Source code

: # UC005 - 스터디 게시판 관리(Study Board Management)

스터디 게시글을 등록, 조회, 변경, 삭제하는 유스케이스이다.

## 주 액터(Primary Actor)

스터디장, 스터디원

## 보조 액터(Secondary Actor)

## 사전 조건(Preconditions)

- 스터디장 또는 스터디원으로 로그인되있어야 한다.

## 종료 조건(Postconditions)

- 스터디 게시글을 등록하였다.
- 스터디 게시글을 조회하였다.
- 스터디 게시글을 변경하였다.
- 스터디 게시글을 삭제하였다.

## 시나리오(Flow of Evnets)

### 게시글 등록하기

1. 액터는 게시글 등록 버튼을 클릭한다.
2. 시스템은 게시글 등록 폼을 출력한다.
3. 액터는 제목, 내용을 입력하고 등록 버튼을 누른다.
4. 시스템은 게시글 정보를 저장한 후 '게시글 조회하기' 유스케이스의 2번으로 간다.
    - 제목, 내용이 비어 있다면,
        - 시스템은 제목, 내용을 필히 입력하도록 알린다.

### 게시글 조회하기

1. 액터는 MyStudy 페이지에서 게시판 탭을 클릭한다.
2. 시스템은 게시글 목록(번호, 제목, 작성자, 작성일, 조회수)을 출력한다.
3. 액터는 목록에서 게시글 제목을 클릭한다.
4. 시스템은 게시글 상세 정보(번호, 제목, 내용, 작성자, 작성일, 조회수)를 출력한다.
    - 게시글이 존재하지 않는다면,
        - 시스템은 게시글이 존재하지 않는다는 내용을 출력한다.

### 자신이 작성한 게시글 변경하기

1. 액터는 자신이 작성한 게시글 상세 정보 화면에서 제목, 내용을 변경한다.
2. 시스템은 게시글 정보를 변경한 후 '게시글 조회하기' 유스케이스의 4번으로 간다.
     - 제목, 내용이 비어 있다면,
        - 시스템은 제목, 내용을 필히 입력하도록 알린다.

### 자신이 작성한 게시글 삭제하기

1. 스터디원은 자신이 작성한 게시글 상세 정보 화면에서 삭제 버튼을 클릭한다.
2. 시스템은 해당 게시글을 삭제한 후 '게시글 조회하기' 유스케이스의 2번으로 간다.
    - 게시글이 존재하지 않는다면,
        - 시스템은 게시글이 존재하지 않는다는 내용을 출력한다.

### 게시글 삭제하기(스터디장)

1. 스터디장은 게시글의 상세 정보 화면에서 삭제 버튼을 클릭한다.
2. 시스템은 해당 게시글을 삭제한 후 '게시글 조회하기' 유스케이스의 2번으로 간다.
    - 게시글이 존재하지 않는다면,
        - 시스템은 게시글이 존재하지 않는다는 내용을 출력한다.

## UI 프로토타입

◆ **Work instruction**
Return word for word the lines above from the line with "### 게시글 등록하기" to the line with "### 게시글 삭제하기(스터디장)", including both and leaving out all others.

◆ **Problem solution**
### 게시글 등록하기

1. 액터는 게시글 등록 버튼을 클릭한다.
2. 시스템은 게시글 등록 폼을 출력한다.
3. 액터는 제목, 내용을 입력하고 등록 버튼을 누른다.
4. 시스템은 게시글 정보를 저장한 후 '게시글 조회하기' 유스케이스의 2번으로 간다.
    - 제목, 내용이 비어 있다면,
        - 시스템은 제목, 내용을 필히 입력하도록 알린다.

### 게시글 조회하기

1. 액터는 MyStudy 페이지에서 게시판 탭을 클릭한다.
2. 시스템은 게시글 목록(번호, 제목, 작성자, 작성일, 조회수)을 출력한다.
3. 액터는 목록에서 게시글 제목을 클릭한다.
4. 시스템은 게시글 상세 정보(번호, 제목, 내용, 작성자, 작성일, 조회수)를 출력한다.
    - 게시글이 존재하지 않는다면,
        - 시스템은 게시글이 존재하지 않는다는 내용을 출력한다.

### 자신이 작성한 게시글 변경하기

1. 액터는 자신이 작성한 게시글 상세 정보 화면에서 제목, 내용을 변경한다.
2. 시스템은 게시글 정보를 변경한 후 '게시글 조회하기' 유스케이스의 4번으로 간다.
     - 제목, 내용이 비어 있다면,
        - 시스템은 제목, 내용을 필히 입력하도록 알린다.

### 자신이 작성한 게시글 삭제하기

1. 스터디원은 자신이 작성한 게시글 상세 정보 화면에서 삭제 버튼을 클릭한다.
2. 시스템은 해당 게시글을 삭제한 후 '게시글 조회하기' 유스케이스의 2번으로 간다.
    - 게시글이 존재하지 않는다면,
        - 시스템은 게시글이 존재하지 않는다는 내용을 출력한다.

### 게시글 삭제하기(스터디장)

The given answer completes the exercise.